按比例划分训练集与测试集，设置batch_size大小，定义测试集与训练集。

train_size = int(len(dataset) * 0.8)
test_size = len(dataset) - train_size
train_dataset, test_dataset = random_split(dataset, [train_size, test_size])
batch_size = 32
train_loader = DataLoader(train_dataset, shuffle=True, batch_size=batch_size)
test_loader = DataLoader(test_dataset, batch_size=batch_size)

二、模型搭建及可视化

1.相关知识补充

YOLOv5是一种轻量级的目标检测算法，其backbone是指用于特征提取的主干网络。YOLOv5的backbone采用了CSPDarknet53，其中CSP表示Cross Stage Partial网络，Darknet是一个轻量级的卷积神经网络。
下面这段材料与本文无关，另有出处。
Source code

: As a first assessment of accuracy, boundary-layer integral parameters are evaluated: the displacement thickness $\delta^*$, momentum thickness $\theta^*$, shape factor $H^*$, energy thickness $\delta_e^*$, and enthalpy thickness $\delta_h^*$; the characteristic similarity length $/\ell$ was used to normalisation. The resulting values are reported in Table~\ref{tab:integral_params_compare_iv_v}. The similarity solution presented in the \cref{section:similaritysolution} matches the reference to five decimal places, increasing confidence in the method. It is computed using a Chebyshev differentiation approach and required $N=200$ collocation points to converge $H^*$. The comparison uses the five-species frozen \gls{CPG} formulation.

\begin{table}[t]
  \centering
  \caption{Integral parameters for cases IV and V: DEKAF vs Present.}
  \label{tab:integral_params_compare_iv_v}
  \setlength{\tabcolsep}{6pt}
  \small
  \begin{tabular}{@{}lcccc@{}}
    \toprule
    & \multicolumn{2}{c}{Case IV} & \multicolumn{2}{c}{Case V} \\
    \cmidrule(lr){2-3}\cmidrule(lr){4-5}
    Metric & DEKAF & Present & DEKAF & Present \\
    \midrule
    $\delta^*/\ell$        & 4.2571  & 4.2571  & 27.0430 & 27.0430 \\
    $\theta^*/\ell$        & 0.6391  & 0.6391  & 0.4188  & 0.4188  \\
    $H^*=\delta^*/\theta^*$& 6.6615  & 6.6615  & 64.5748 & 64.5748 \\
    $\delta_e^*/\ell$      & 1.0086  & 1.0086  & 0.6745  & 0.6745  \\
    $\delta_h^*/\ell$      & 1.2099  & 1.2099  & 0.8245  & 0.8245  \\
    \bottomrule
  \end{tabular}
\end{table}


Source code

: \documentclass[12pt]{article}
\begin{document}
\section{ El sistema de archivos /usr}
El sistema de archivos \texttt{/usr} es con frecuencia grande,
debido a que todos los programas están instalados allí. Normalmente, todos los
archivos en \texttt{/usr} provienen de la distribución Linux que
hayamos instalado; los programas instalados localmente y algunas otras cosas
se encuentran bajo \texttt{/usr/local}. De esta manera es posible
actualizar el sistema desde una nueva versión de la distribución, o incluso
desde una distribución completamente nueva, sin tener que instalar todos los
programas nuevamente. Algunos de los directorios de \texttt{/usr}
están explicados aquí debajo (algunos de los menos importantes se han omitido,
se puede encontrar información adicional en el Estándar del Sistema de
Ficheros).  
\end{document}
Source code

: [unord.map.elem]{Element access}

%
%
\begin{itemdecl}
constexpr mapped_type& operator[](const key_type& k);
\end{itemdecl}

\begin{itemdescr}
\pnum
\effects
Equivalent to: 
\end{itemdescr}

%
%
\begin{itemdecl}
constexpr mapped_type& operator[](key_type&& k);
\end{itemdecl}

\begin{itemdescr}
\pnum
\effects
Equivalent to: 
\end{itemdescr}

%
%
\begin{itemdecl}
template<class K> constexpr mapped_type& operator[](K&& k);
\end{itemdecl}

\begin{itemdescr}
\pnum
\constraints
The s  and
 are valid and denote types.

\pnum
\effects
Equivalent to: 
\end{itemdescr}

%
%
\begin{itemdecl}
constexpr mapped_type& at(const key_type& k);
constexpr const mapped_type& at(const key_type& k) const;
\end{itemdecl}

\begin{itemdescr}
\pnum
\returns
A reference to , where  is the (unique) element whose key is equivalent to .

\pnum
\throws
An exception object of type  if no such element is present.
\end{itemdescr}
CSPDarknet53是YOLOv5中的关键组件，它是对Darknet53网络的改进。CSPDarknet53通过引入CSP结构和SPP结构来提高网络的性能和效率。

CSP结构是指将输入特征图分成两个分支，一个分支直接进行卷积操作，另一个分支进行通道分割和再连接操作，从而减少了计算量和内存占用。这种结构可以有效提升网络在目标检测任务中的表达能力。

SPP结构是指空间金字塔池化（Spatial Pyramid Pooling），它可以在不同尺度上提取特征，从而使网络能够检测不同大小的目标。这种结构可以提高网络的感受野，提升目标检测的准确性。

YOLOv5的backbone的架构可以概括为以下几个步骤：

1.输入图像经过一系列卷积操作，提取低级特征。
2.通过CSP结构将低级特征分成两个分支，其中一个分支直接进行卷积操作，另一个分支进行通道分割和再连接操作。
3.分支输出的特征图经过多次残差结构和CSP结构，逐渐提取更高级的特征。
4.最后通过SPP结构进行空间金字塔池化，将不同尺度的特征进行融合。
5.最终得到的特征图通过卷积层和全连接层进行目标检测的预测。
这里使用K同学提供的架构图来帮助理解。
在这里插入图片描述
YOLOv5由以下几个主要组件构成：

Backbone：YOLOv5使用一个强大的骨干网络作为其主干架构，用于提取图像特征。YOLOv5的默认主干网络是CSPDarknet53，它是一个深层的卷积神经网络，具有较强的特征提取能力。

Neck：YOLOv5使用了一种称为PANet的特征金字塔网络结构，用于融合不同尺度的特征图。PANet通过上下文感知模块和特征金字塔模块来增强特征图的表示能力，以便更好地检测不同大小的目标。

Head：YOLOv5的头部结构包含了一系列卷积层和全连接层，用于生成目标检测的预测结果。头部结构负责将特征图转化为边界框的位置和类别预测。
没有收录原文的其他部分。